Re: [RFC PATCH 0/2] Remove shrinker's nr_deferred
From: Yang Shi
Date: Thu Sep 17 2020 - 20:12:26 EST
On Wed, Sep 16, 2020 at 7:37 PM Dave Chinner <david@xxxxxxxxxxxxx> wrote:
>
> On Wed, Sep 16, 2020 at 11:58:21AM -0700, Yang Shi wrote:
> >
> > Recently huge amount one-off slab drop was seen on some vfs metadata heavy workloads,
> > it turned out there were huge amount accumulated nr_deferred objects seen by the
> > shrinker.
> >
> > I managed to reproduce this problem with kernel build workload plus negative dentry
> > generator.
> >
> > First step, run the below kernel build test script:
> >
> > NR_CPUS=`cat /proc/cpuinfo | grep -e processor | wc -l`
> >
> > cd /root/Buildarea/linux-stable
> >
> > for i in `seq 1500`; do
> > cgcreate -g memory:kern_build
> > echo 4G > /sys/fs/cgroup/memory/kern_build/memory.limit_in_bytes
> >
> > echo 3 > /proc/sys/vm/drop_caches
> > cgexec -g memory:kern_build make clean > /dev/null 2>&1
> > cgexec -g memory:kern_build make -j$NR_CPUS > /dev/null 2>&1
> >
> > cgdelete -g memory:kern_build
> > done
> >
> > That would generate huge amount deferred objects due to __GFP_NOFS allocations.
> >
> > Then run the below negative dentry generator script:
> >
> > NR_CPUS=`cat /proc/cpuinfo | grep -e processor | wc -l`
> >
> > mkdir /sys/fs/cgroup/memory/test
> > echo $$ > /sys/fs/cgroup/memory/test/tasks
> >
> > for i in `seq $NR_CPUS`; do
> > while true; do
> > FILE=`head /dev/urandom | tr -dc A-Za-z0-9 | head -c 64`
> > cat $FILE 2>/dev/null
> > done &
> > done
> >
> > Then kswapd will shrink half of dentry cache in just one loop as the below tracing result
> > showed:
> >
> > kswapd0-475 [028] .... 305968.252561: mm_shrink_slab_start: super_cache_scan+0x0/0x190 0000000024acf00c: nid: 0
> > objects to shrink 4994376020 gfp_flags GFP_KERNEL cache items 93689873 delta 45746 total_scan 46844936 priority 12
> > kswapd0-475 [021] .... 306013.099399: mm_shrink_slab_end: super_cache_scan+0x0/0x190 0000000024acf00c: nid: 0 unused
> > scan count 4994376020 new scan count 4947576838 total_scan 8 last shrinker return val 46844928
>
>
> You have 93M dentries and inodes in the cache, and the reclaim delta is 45746,
> which is totally sane for a priority 12 reclaim priority. SO you've
> basically had to do a couple of million GFP_NOFS direct reclaim
> passes that were unable to reclaim anything to get to a point
> where the deferred reclaim would up to 4.9 -billion- objects.
>
> Basically, you would up the deferred work so far that it got out of
> control before a GFP_KERNEL reclaim context could do anything to
> bring it under control.
>
> However, removing defered work is not the solution. If we don't
> defer some of this reclaim work, then filesystem intensive workloads
> -cannot reclaim memory from their own caches- when they need memory.
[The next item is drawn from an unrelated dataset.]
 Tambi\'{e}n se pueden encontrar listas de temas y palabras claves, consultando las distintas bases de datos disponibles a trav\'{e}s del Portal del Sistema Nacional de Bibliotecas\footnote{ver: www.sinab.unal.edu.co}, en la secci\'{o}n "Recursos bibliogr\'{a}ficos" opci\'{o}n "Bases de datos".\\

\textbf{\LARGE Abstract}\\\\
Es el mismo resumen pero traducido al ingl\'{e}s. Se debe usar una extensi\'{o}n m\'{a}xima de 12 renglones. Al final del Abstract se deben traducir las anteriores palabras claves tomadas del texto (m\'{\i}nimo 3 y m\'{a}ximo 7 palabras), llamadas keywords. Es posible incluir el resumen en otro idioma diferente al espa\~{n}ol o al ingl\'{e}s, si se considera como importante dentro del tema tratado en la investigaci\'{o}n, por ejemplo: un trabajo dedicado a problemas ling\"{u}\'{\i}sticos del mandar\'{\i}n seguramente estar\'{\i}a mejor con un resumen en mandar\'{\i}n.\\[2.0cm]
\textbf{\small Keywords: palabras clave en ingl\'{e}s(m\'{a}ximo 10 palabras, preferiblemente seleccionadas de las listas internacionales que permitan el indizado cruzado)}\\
> And when those caches largely dominate the used memory in the
> machine, this will grind the filesystem workload to a halt.. Hence
> this deferral mechanism is actually critical to keeping the
> filesystem caches balanced with the rest of the system.
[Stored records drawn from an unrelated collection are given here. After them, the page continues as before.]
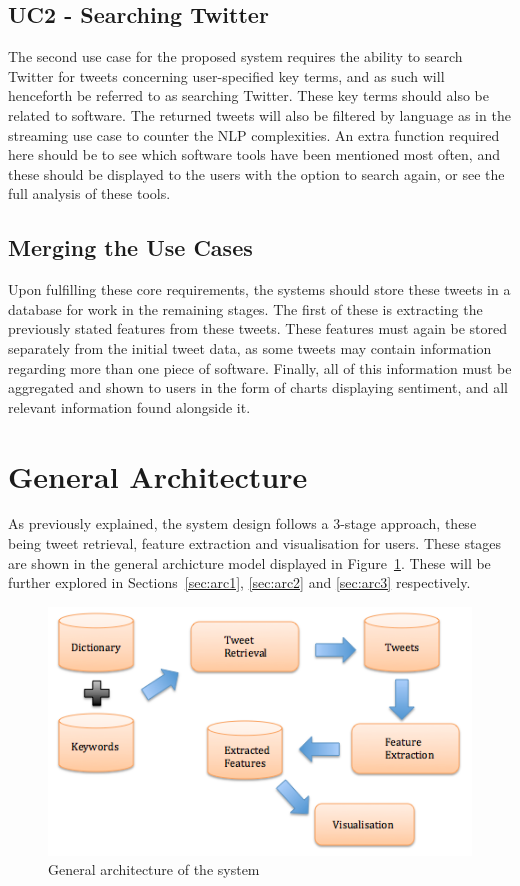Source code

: \subsection[Use Case 2]{UC2 - Searching Twitter}
\label{sec:uc2}
The second use case for the proposed system requires the ability to search Twitter for tweets concerning user-specified key terms, and as such will henceforth be referred to as searching Twitter. These key terms should also be related to software. The returned tweets will also be filtered by language as in the streaming use case to counter the NLP complexities. An extra function required here should be to see which software tools have been mentioned most often, and these should be displayed to the users with the option to search again, or see the full analysis of these tools.


\subsection{Merging the Use Cases}
Upon fulfilling these core requirements, the systems should store these tweets in a database for work in the remaining stages. The first of these is extracting the previously stated features from these tweets. These features must again be stored separately from the initial tweet data, as some tweets may contain information regarding more than one piece of software. Finally, all of this information must be aggregated and shown to users in the form of charts displaying sentiment, and all relevant information found alongside it.


\section{General Architecture}
As previously explained, the system design follows a 3-stage approach, these being tweet retrieval, feature extraction and visualisation for users. These stages are shown in the general archicture model displayed in Figure~\ref{fig:general}. These will be further explored in Sections~\ref{sec:arc1}, \ref{sec:arc2} and \ref{sec:arc3} respectively.

\begin{figure}[h]
\begin{center}
\includegraphics[width=12cm]{design}
\end{center}
\caption{General architecture of the system}
\label{fig:general}
\end{figure}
Yes, I agree there might be imbalance if vfs caches shrinkers can't
keep up due to excessive __GFP_NOFS allocations.
>
> The behaviour you see is the windup clamping code triggering:
>
> /*
> * We need to avoid excessive windup on filesystem shrinkers
> * due to large numbers of GFP_NOFS allocations causing the
> * shrinkers to return -1 all the time. This results in a large
> * nr being built up so when a shrink that can do some work
> * comes along it empties the entire cache due to nr >>>
> * freeable. This is bad for sustaining a working set in
> * memory.
> *
> * Hence only allow the shrinker to scan the entire cache when
> * a large delta change is calculated directly.
> */
> if (delta < freeable / 4)
> total_scan = min(total_scan, freeable / 2);
>
> It clamps the worst case freeing to half the cache, and that is
> exactly what you are seeing. This, unfortunately, won't be enough to
> fix the windup problem once it's spiralled out of control. It's
> fairly rare for this to happen - it takes effort to find an adverse
> workload that will cause windup like this.
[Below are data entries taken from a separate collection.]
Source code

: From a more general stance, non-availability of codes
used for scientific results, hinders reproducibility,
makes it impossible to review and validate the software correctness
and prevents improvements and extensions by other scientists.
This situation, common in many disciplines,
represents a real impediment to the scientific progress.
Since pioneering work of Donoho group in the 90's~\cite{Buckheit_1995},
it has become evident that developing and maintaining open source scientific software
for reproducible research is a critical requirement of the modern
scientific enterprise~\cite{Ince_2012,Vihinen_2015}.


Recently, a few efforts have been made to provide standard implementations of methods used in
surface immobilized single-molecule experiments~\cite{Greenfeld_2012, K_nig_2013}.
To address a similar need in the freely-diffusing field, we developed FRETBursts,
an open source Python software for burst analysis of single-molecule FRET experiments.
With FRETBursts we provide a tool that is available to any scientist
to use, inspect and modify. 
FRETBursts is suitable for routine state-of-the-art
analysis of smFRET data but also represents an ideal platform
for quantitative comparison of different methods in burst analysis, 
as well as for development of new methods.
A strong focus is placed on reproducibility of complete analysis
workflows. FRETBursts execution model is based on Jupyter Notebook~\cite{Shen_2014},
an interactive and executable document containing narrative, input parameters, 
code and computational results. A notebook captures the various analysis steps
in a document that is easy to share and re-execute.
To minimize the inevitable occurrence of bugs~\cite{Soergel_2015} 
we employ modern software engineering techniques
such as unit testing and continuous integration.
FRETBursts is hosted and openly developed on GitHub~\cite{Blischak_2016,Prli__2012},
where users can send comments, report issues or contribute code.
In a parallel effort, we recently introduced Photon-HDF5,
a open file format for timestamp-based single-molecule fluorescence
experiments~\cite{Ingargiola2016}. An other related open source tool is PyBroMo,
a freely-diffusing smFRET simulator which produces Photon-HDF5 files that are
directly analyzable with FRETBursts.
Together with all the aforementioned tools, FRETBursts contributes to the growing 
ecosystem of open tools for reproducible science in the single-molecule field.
I'm not sure if it is very rare, but my reproducer definitely could
generate huge amount of deferred objects easily. In addition it might
be easier to run into this case with hundreds of memcgs. Just imaging
hundreds memcgs run limit reclaims with __GFP_NOFS, the amount of
deferred objects can be built up easily.
On our production machine, I saw much more absurd deferred objects,
check the below tracing result out:
<...>-48776 [032] .... 27970562.458916: mm_shrink_slab_start:
super_cache_scan+0x0/0x1a0 ffff9a83046f3458: nid: 0 objects to shrink
2531805877005 gfp_flags GFP_HIGHUSER_MOVABLE pgs_scanned 32 lru_pgs
9300 cache items 1667 delta 11 total_scan 833
There are 2.5 trillion deferred objects on one node! So total > 5 trillion!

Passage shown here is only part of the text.